Recurring Miscarriages And Thyroid Function

Issue #261  December 8, 2014

Welcome to KnowYourThyroid.

Today, Jasmine Sufi will explain the connection between recurring miscarriages and your thyroid function.

Enjoy!

Corri

 

Women who have recurring miscarriages should check their thyroid gland – and seek the help of a traditional Chinese medicine doctor

 

By Jasmine Sufi

Did you know the thyroid gland weighs only 20 grams and is responsible in regulating the body’s metabolism, energetic system and, when healthy, can improve fertility – while when in dysfunction can cause recurrent miscarriage?

It is responsible for regulating the function of every tissue in our bodies. This small gland maintains and modulates metabolism and growth rates of every cell by secreting thyroid hormones.

An important role for such a small gland.

Thyroid disease is on the rise and is seen in the female population more than in the male population. There are two primary concerns with the thyroid: 1) hypothyroidism (underactive thyroid secreting less than normal thyroid hormones) and 2) hyperthyroidism (producing more than normal thyroid hormones).

Symptoms that may indicate that there may be a concern with the thyroid are listed below. Information courtesy of www.thyroid.ca

Hypothyroidism

• weak slow heart beat

• muscular weakness and constant fatigue

• sensitivity to cold

• thick puffy skin and/or dry skin

• slowed mental processes and poor memory

• constipation

• goitre (increased size of the thyroid)

Hyperthyroidism

• rapid forceful heartbeat

• tremor

• muscular weakness

• weight loss in spite of increased appetite

• restlessness, anxiety and sleeplessness

• profuse sweating and heat intolerance

• diarrhea

• eye changes

• goitre (increased size of the thyroid)

If you are experiencing multiple symptoms listed above, please seek the advice of your family physician and seek a referral to an endocrinologist. First steps to determining thyroid disease is a simple blood test, testing the amount of thyroid hormones (T3 and T4) being secreted by your thyroid as well as the amount of thyroid stimulating hormone (TSH) that is secreted by the brain.
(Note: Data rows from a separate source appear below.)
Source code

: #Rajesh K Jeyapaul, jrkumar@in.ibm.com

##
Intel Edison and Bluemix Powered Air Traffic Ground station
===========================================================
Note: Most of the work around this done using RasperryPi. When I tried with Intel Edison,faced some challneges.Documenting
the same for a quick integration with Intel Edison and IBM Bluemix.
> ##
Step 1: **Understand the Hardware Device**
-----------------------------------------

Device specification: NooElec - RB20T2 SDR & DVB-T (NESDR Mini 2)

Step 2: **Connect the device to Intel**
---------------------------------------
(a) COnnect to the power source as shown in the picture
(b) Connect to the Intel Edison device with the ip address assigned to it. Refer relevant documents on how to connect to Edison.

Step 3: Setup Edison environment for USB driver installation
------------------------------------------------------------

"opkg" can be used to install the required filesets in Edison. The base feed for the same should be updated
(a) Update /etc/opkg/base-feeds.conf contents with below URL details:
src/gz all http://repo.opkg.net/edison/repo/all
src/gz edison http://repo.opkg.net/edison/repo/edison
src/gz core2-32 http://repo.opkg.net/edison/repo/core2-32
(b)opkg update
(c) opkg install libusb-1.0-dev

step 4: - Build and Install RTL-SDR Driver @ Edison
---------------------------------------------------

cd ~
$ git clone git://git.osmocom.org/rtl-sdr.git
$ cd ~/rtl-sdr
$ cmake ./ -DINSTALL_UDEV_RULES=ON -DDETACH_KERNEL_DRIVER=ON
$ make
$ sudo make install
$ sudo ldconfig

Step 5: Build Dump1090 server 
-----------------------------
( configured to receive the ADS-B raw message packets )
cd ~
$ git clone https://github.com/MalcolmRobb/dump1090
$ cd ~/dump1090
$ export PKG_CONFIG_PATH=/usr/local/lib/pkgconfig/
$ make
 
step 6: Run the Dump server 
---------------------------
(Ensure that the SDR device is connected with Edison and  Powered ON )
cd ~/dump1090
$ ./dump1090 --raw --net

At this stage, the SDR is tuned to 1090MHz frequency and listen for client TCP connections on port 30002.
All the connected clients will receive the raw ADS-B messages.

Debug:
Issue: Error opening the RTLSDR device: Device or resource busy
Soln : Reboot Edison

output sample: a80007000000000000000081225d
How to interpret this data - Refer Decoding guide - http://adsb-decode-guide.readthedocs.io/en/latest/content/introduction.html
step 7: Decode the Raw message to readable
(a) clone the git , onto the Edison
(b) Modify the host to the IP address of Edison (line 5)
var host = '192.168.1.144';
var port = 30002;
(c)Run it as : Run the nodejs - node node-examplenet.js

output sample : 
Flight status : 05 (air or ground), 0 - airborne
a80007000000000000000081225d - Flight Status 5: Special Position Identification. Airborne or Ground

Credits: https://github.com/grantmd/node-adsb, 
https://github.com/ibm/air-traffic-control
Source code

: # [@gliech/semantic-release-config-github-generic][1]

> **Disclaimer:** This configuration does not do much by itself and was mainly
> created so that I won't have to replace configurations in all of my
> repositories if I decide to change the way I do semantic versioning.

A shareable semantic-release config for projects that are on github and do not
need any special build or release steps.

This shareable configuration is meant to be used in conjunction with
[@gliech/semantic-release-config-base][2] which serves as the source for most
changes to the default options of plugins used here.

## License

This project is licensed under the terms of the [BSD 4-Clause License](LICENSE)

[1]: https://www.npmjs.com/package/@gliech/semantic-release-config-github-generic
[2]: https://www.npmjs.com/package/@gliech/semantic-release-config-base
Many factors affect the thyroid and multiple blood tests may be needed to ensure the imbalance is not temporary and is a systemic concern that needs to be addressed.

The thyroid gland is an important mechanism to ensure you feel energetic, manage weight, aids in sleep patterns and can result in anxiety and depression.

The thyroid is stimulated by the pituitary gland in the brain producing TSH. This is what stimulates the thyroid to produce its own hormones T3 and T4, which are the hormones that modulate metabolism within our cells.

Low levels of T3 and T4 will cause TSH production to rise.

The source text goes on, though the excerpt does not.